Required action: Search the data below for the word "Environment" and report how many lines contain it. Nothing but the number is needed.

Records provided:
______________________________

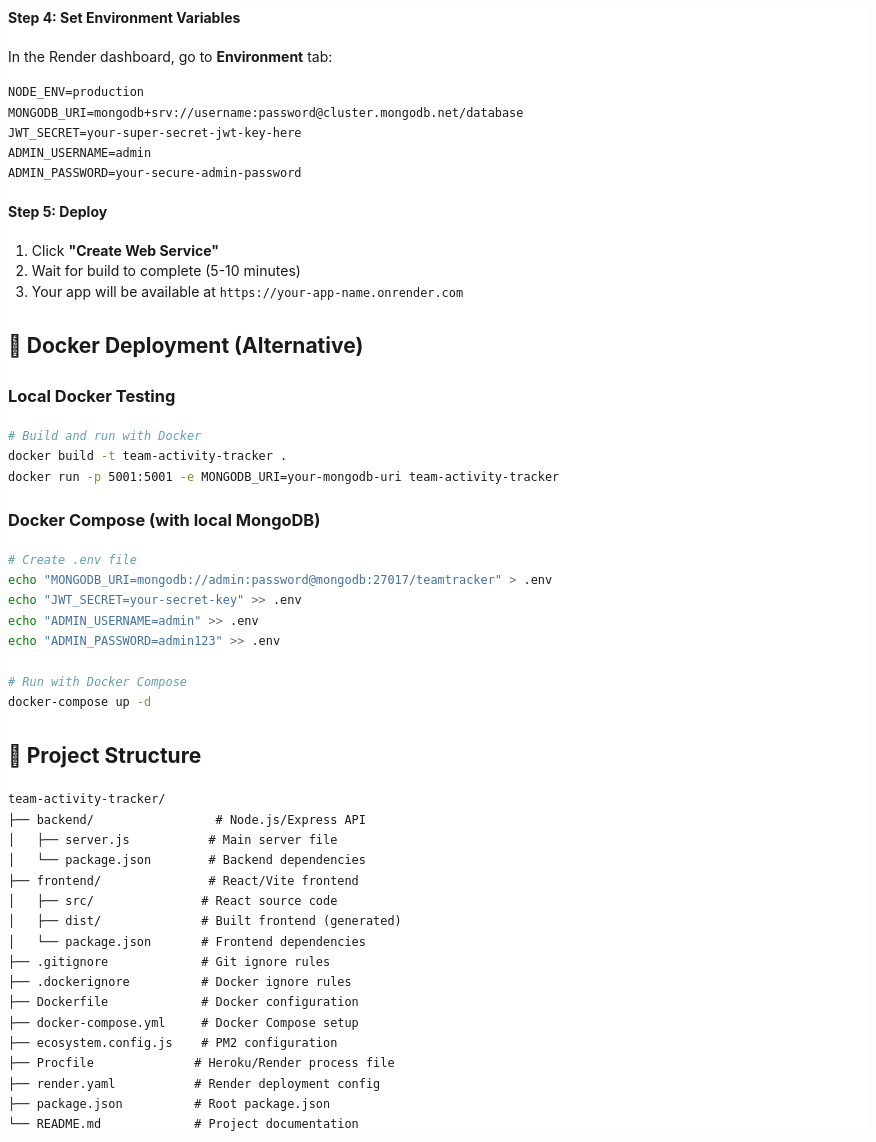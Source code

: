 #### Step 4: Set Environment Variables
In the Render dashboard, go to **Environment** tab:

```
NODE_ENV=production
MONGODB_URI=mongodb+srv://username:password@cluster.mongodb.net/database
JWT_SECRET=your-super-secret-jwt-key-here
ADMIN_USERNAME=admin
ADMIN_PASSWORD=your-secure-admin-password
```

#### Step 5: Deploy
1. Click **"Create Web Service"**
2. Wait for build to complete (5-10 minutes)
3. Your app will be available at `https://your-app-name.onrender.com`

## 🐳 Docker Deployment (Alternative)

### Local Docker Testing
```bash
# Build and run with Docker
docker build -t team-activity-tracker .
docker run -p 5001:5001 -e MONGODB_URI=your-mongodb-uri team-activity-tracker
```

### Docker Compose (with local MongoDB)
```bash
# Create .env file
echo "MONGODB_URI=mongodb://admin:password@mongodb:27017/teamtracker" > .env
echo "JWT_SECRET=your-secret-key" >> .env
echo "ADMIN_USERNAME=admin" >> .env
echo "ADMIN_PASSWORD=admin123" >> .env

# Run with Docker Compose
docker-compose up -d
```

## 📁 Project Structure

```
team-activity-tracker/
├── backend/                 # Node.js/Express API
│   ├── server.js           # Main server file
│   └── package.json        # Backend dependencies
├── frontend/               # React/Vite frontend
│   ├── src/               # React source code
│   ├── dist/              # Built frontend (generated)
│   └── package.json       # Frontend dependencies
├── .gitignore             # Git ignore rules
├── .dockerignore          # Docker ignore rules
├── Dockerfile             # Docker configuration
├── docker-compose.yml     # Docker Compose setup
├── ecosystem.config.js    # PM2 configuration
├── Procfile              # Heroku/Render process file
├── render.yaml           # Render deployment config
├── package.json          # Root package.json
└── README.md             # Project documentation
```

______________________________

Answer for the task: 2